In [1]:
import numpy as np
import pandas as pd
import os
from sklearn.linear_model import LogisticRegression

Reorganizing player data.
The object of this code is to organize the data into the following for machine learning:  

Inputs :   
    The differences between (averaged) stats of competing players for a specific pair of teams.  
    For example, if the game is Team1 vs Team2, and Team1 will play 5 players who (on average) score [20,15,13,12,11], and Team2 will play 7 players who (on average) score [12,10,11,13,14,9,5], then the SCORE stat will be $\frac{1}{5}\left(20+15+13+12+11\right) - \frac{1}{7}\left(12+10+11+13+14+9+5\right) \approx 3.62857$.  

Output :  
    Target value will be the score margin (so if Team1 scored 67 points and Team2 score 73, the margin would be -6).

In [2]:
# First, we load in data to select players who will play
path = './DATA/'

train = []
test = []
# We'll also save players names as we go
players_train = []
players_test = []

# Walk through player files
for dir_path , dir_name , file_names in os.walk(path) :
    # 2017 will be our testing set
    if '2017' in dir_path :
        for name in file_names :
            # Grab avgs file
            if name[-4:] == 'avgs' :
                data = pd.read_csv(os.path.join(dir_path,name))
                # This puts the players name in order of their row in the training matrix
                for i in range(data.shape[0]) :
                    players_test.append(data.iloc[i,0])
                data = data.drop(['Unnamed: 0'],axis=1)
                if isinstance(test,list) :
                    test = data.as_matrix()
                else :
                    test = np.vstack((test,data))
    # Everything else will become our training set
    elif '2018' not in dir_path :
        for name in file_names :
            # Grab avgs file
            if name[-4:] == 'avgs' :
                data = pd.read_csv(os.path.join(dir_path,name))
                # This puts the players name in order of their row in the training matrix
                for i in range(data.shape[0]) :
                    players_train.append(data.iloc[i,0])
                data = data.drop(['Unnamed: 0'],axis=1)
                if isinstance(train,list) :
                    train = data.as_matrix()
                else :
                    train = np.vstack((train,data.as_matrix()))

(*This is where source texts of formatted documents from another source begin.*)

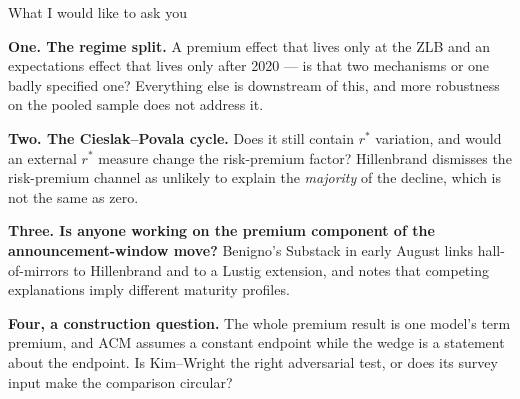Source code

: \documentclass[aspectratio=169, 11pt]{beamer}
\newcommand{\rstar}{r^{*}}
\begin{document}
\begin{frame}{What I would like to ask you}

\textbf{One. The regime split.} A premium effect that lives only at the ZLB
and an expectations effect that lives only after 2020 --- is that two
mechanisms or one badly specified one? Everything else is downstream of this,
and more robustness on the pooled sample does not address it.

\vspace{0.6em}

\textbf{Two. The Cieslak--Povala cycle.} Does it still contain $\rstar$
variation, and would an external $\rstar$ measure change the risk-premium
factor? Hillenbrand dismisses the risk-premium channel as unlikely to explain
the \emph{majority} of the decline, which is not the same as zero.

\vspace{0.6em}

\textbf{Three. Is anyone working on the premium component of the
announcement-window move?} Benigno's Substack in early August links
hall-of-mirrors to Hillenbrand and to a Lustig extension, and notes that
competing explanations imply different maturity profiles.

\vspace{0.6em}

\textbf{Four, a construction question.} The whole premium result is one
model's term premium, and ACM assumes a constant endpoint while the wedge is
a statement about the endpoint. Is Kim--Wright the right adversarial test, or
does its survey input make the comparison circular?

\end{frame}
\end{document}
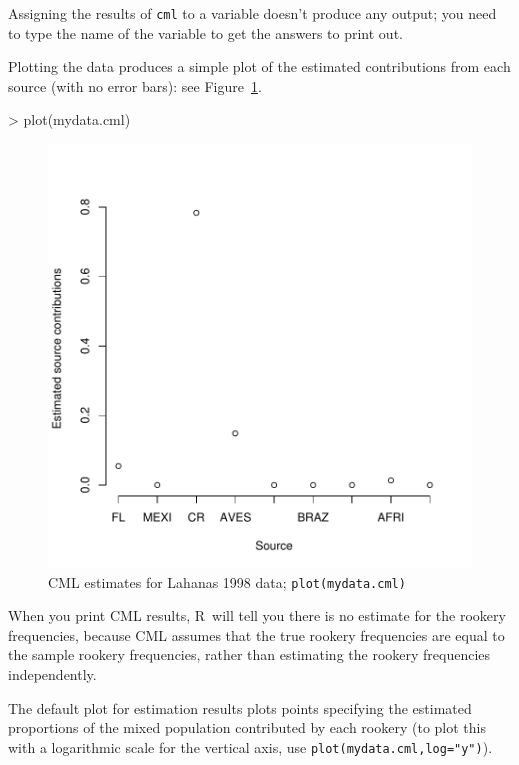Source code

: \documentclass[11pt]{article}
\newcommand{\R}{{\sf R}}
\newcommand{\code}[1]{{\tt #1}}
\begin{document}
Assigning the results of \code{cml} to a variable
doesn't produce any output; you need to type
the name of the variable to get the answers
to print out.

Plotting the data produces a simple plot
of the estimated contributions from each
source (with no error bars): see Figure~\ref{fig:cml1}.
\begin{Schunk}
\begin{Sinput}
> plot(mydata.cml)
\end{Sinput}
\end{Schunk}

\begin{figure}
\includegraphics{mixstock-016}
\caption{CML estimates for Lahanas 1998 data;
\code{plot(mydata.cml)}}
\label{fig:cml1}
\end{figure}
When you print CML results, \R\ will tell you there is no estimate for
the rookery frequencies, because CML assumes that the true rookery
frequencies are equal to the sample rookery frequencies, rather than
estimating the rookery frequencies independently.

The default plot for estimation results plots
points specifying the estimated
proportions of the mixed population contributed by each
rookery (to plot this with a logarithmic scale
for the vertical axis, use
{\tt plot(mydata.cml,log="y")}).
\end{document}
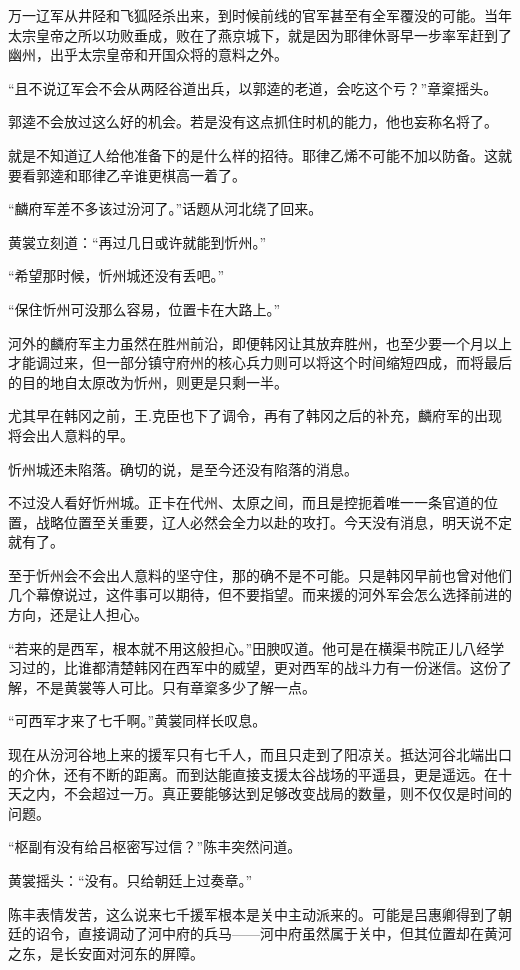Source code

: 万一辽军从井陉和飞狐陉杀出来，到时候前线的官军甚至有全军覆没的可能。当年太宗皇帝之所以功败垂成，败在了燕京城下，就是因为耶律休哥早一步率军赶到了幽州，出乎太宗皇帝和开国众将的意料之外。

“且不说辽军会不会从两陉谷道出兵，以郭逵的老道，会吃这个亏？”章楶摇头。

郭逵不会放过这么好的机会。若是没有这点抓住时机的能力，他也妄称名将了。

就是不知道辽人给他准备下的是什么样的招待。耶律乙烯不可能不加以防备。这就要看郭逵和耶律乙辛谁更棋高一着了。

“麟府军差不多该过汾河了。”话题从河北绕了回来。

黄裳立刻道：“再过几日或许就能到忻州。”

“希望那时候，忻州城还没有丢吧。”

“保住忻州可没那么容易，位置卡在大路上。”

河外的麟府军主力虽然在胜州前沿，即便韩冈让其放弃胜州，也至少要一个月以上才能调过来，但一部分镇守府州的核心兵力则可以将这个时间缩短四成，而将最后的目的地自太原改为忻州，则更是只剩一半。

尤其早在韩冈之前，王.克臣也下了调令，再有了韩冈之后的补充，麟府军的出现将会出人意料的早。

忻州城还未陷落。确切的说，是至今还没有陷落的消息。

不过没人看好忻州城。正卡在代州、太原之间，而且是控扼着唯一一条官道的位置，战略位置至关重要，辽人必然会全力以赴的攻打。今天没有消息，明天说不定就有了。

至于忻州会不会出人意料的坚守住，那的确不是不可能。只是韩冈早前也曾对他们几个幕僚说过，这件事可以期待，但不要指望。而来援的河外军会怎么选择前进的方向，还是让人担心。

“若来的是西军，根本就不用这般担心。”田腴叹道。他可是在横渠书院正儿八经学习过的，比谁都清楚韩冈在西军中的威望，更对西军的战斗力有一份迷信。这份了解，不是黄裳等人可比。只有章楶多少了解一点。

“可西军才来了七千啊。”黄裳同样长叹息。

现在从汾河谷地上来的援军只有七千人，而且只走到了阳凉关。抵达河谷北端出口的介休，还有不断的距离。而到达能直接支援太谷战场的平遥县，更是遥远。在十天之内，不会超过一万。真正要能够达到足够改变战局的数量，则不仅仅是时间的问题。

“枢副有没有给吕枢密写过信？”陈丰突然问道。

黄裳摇头：“没有。只给朝廷上过奏章。”

陈丰表情发苦，这么说来七千援军根本是关中主动派来的。可能是吕惠卿得到了朝廷的诏令，直接调动了河中府的兵马——河中府虽然属于关中，但其位置却在黄河之东，是长安面对河东的屏障。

# From the way the data is saved, the last column is whether or not the player
#     is considered a major contributor during the season.
train_x = train[:,1:3]
train_y = train[:,-1]
test_x = test[:,1:3]
test_y = test[:,-1]

In [3]:
lr = LogisticRegression()
lr.fit(train_x,train_y)
res = lr.predict(test_x)
print('% Correctly Identified Players: '+str(lr.score(test_x,test_y)))

% Correctly Identified Players: 0.8671875


In [4]:
playing = list(np.array(players_test)[res == 1])
print('# of players predicted to sit on the bench: '+str(len(players_test)-len(playing)))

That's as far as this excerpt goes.